George the Last takes place in the distant future. It is George's 16th birthday. In keeping with the family tradition, Jane and George Senior, George's parents, show him the DVD of George Senior's 16th birthday. Because, in this family of Georges, the 16th birthday is when a George discovers he is not his father's son, but his father's clone. Despite his protests, he will soon develop a severe (and ridiculous) stomach ache, marry a Jane, and clone a George of his own. Later in life he will become a grandfather, loose his ability to speak, and commit murder. Thus is the life of a George, and there is no use fighting it, despite how much a George may want to at various moments of his life. Each George is also equipped with a Bluetooth-like device, which will detect the last (i.e., final) George.
Schulman is a very funny writer. From this current Playwright's Note to last year's hysterical Dada play Brunch at the Luthers, he is clearly a very quirky, funny guy. But somehow, at least at the performance I saw, the humor didn't translate. And I suspect this is supposed to be a funny play. You don't name your characters after The Jetsons if you are not looking for a laugh. But unevenness in style and tone works against the humor, leaving the audience unsure how to react.
Jared Mezzocchi's innovative video design of living photographs and Czerton Lim's streamlined, trendy set design give a futuristic feeling to the production, yet it doesn't feel as futuristic as it's supposed to be, particularly with Justine Lacy's very 1950s-infused costumes. The choices did not seem different enough for the 32nd Century.
The cast, under Meghan Finn's direction, works very well together. Priscilla Flores is instantly fun and likeable as Grandpa George, with a big gray wig and big gray mustache.

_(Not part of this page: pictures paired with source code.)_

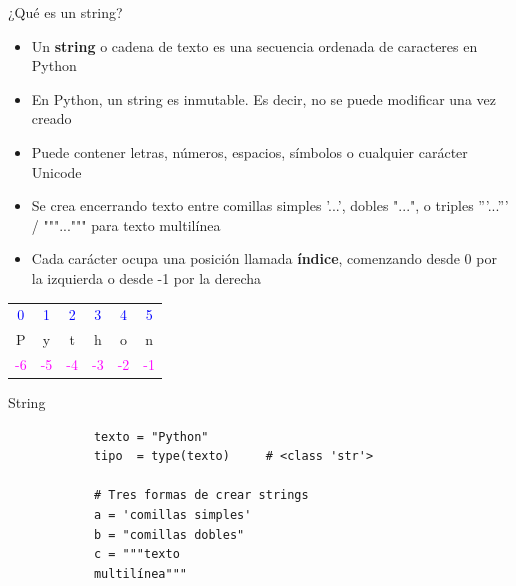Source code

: \documentclass{beamer}
\begin{document}
    \begin{frame}{¿Qué es un string?}
        \begin{itemize}
            \item Un \textbf{string} o cadena de texto es una secuencia ordenada de caracteres en Python
            \item En Python, un string es inmutable. Es decir, no se puede modificar una vez creado
            \item Puede contener letras, números, espacios, símbolos o cualquier carácter Unicode
            \item Se crea encerrando texto entre comillas simples '...', dobles "...", o triples '''...''' / """...""" para texto multilínea
            \item Cada carácter ocupa una posición llamada \textbf{índice}, comenzando desde 0 por la izquierda o desde -1 por la derecha
        \end{itemize}
        \centering

        \Large
        \begin{tabular}{c c c c c c}
        \textcolor{blue}{0} & \textcolor{blue}{1} & \textcolor{blue}{2} & \textcolor{blue}{3} & \textcolor{blue}{4} & \textcolor{blue}{5} \\
        P & y & t & h & o & n \\
        \textcolor{magenta}{-6} & \textcolor{magenta}{-5} & \textcolor{magenta}{-4} & \textcolor{magenta}{-3} & \textcolor{magenta}{-2} & \textcolor{magenta}{-1}
        \end{tabular}
    \end{frame}

    \begin{frame}[fragile,t]{String}
        \begin{verbatim}
            texto = "Python"
            tipo  = type(texto)     # <class 'str'>
            
            # Tres formas de crear strings
            a = 'comillas simples'
            b = "comillas dobles"
            c = """texto
            multilínea"""
        \end{verbatim}
    \end{frame}    
\end{document}
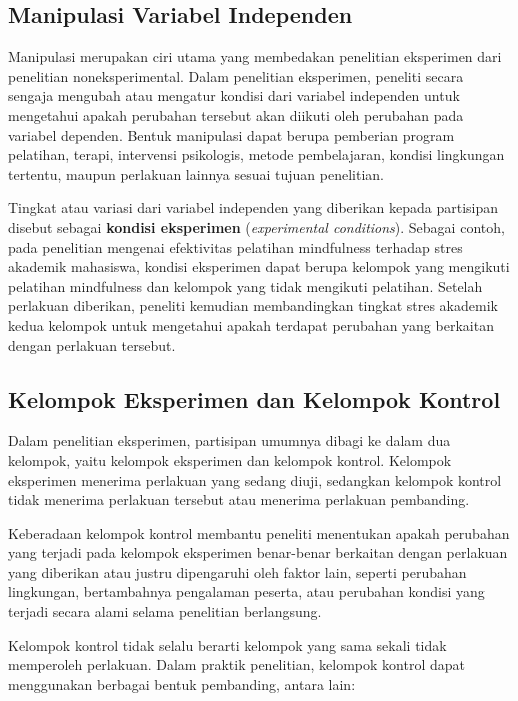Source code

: \documentclass[
  indonesian,
  letterpaper,
  DIV=11,
  numbers=noendperiod]{scrreprt}
\begin{document}
\subsection{Manipulasi Variabel
Independen}\label{manipulasi-variabel-independen}

Manipulasi merupakan ciri utama yang membedakan penelitian eksperimen
dari penelitian noneksperimental. Dalam penelitian eksperimen, peneliti
secara sengaja mengubah atau mengatur kondisi dari variabel independen
untuk mengetahui apakah perubahan tersebut akan diikuti oleh perubahan
pada variabel dependen. Bentuk manipulasi dapat berupa pemberian program
pelatihan, terapi, intervensi psikologis, metode pembelajaran, kondisi
lingkungan tertentu, maupun perlakuan lainnya sesuai tujuan penelitian.

Tingkat atau variasi dari variabel independen yang diberikan kepada
partisipan disebut sebagai \textbf{kondisi eksperimen}
(\emph{experimental conditions}). Sebagai contoh, pada penelitian
mengenai efektivitas pelatihan mindfulness terhadap stres akademik
mahasiswa, kondisi eksperimen dapat berupa kelompok yang mengikuti
pelatihan mindfulness dan kelompok yang tidak mengikuti pelatihan.
Setelah perlakuan diberikan, peneliti kemudian membandingkan tingkat
stres akademik kedua kelompok untuk mengetahui apakah terdapat perubahan
yang berkaitan dengan perlakuan tersebut.

\subsection{Kelompok Eksperimen dan Kelompok
Kontrol}\label{kelompok-eksperimen-dan-kelompok-kontrol}

Dalam penelitian eksperimen, partisipan umumnya dibagi ke dalam dua
kelompok, yaitu kelompok eksperimen dan kelompok kontrol. Kelompok
eksperimen menerima perlakuan yang sedang diuji, sedangkan kelompok
kontrol tidak menerima perlakuan tersebut atau menerima perlakuan
pembanding.

Keberadaan kelompok kontrol membantu peneliti menentukan apakah
perubahan yang terjadi pada kelompok eksperimen benar-benar berkaitan
dengan perlakuan yang diberikan atau justru dipengaruhi oleh faktor
lain, seperti perubahan lingkungan, bertambahnya pengalaman peserta,
atau perubahan kondisi yang terjadi secara alami selama penelitian
berlangsung.

Kelompok kontrol tidak selalu berarti kelompok yang sama sekali tidak
memperoleh perlakuan. Dalam praktik penelitian, kelompok kontrol dapat
menggunakan berbagai bentuk pembanding, antara lain:
\end{document}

Sarah Painter and Erika Helen Smith, as the older and younger Jane, respectively, match each other's mannerisms and intonations precisely and bring a cartoonish energy to the production. Mezzocchi, as George Jr., is very natural and clearly works very hard at his part (or parts? It is deliberately difficult to keep track of the generations, but he plays at least three young Georges). And Ben Jaeger-Thomas, as George Senior, shows a lot of range, going from infomercial sleazy to quite genuine in the course of just a few generations.
"What has been will be again / What has been done will be done again / There is nothing new under the sun" (Ecclesiastes, 1:9). The play draws text from the Book of Ecclesiastes, (particularly during the short, electronic songs that play during the scene changes).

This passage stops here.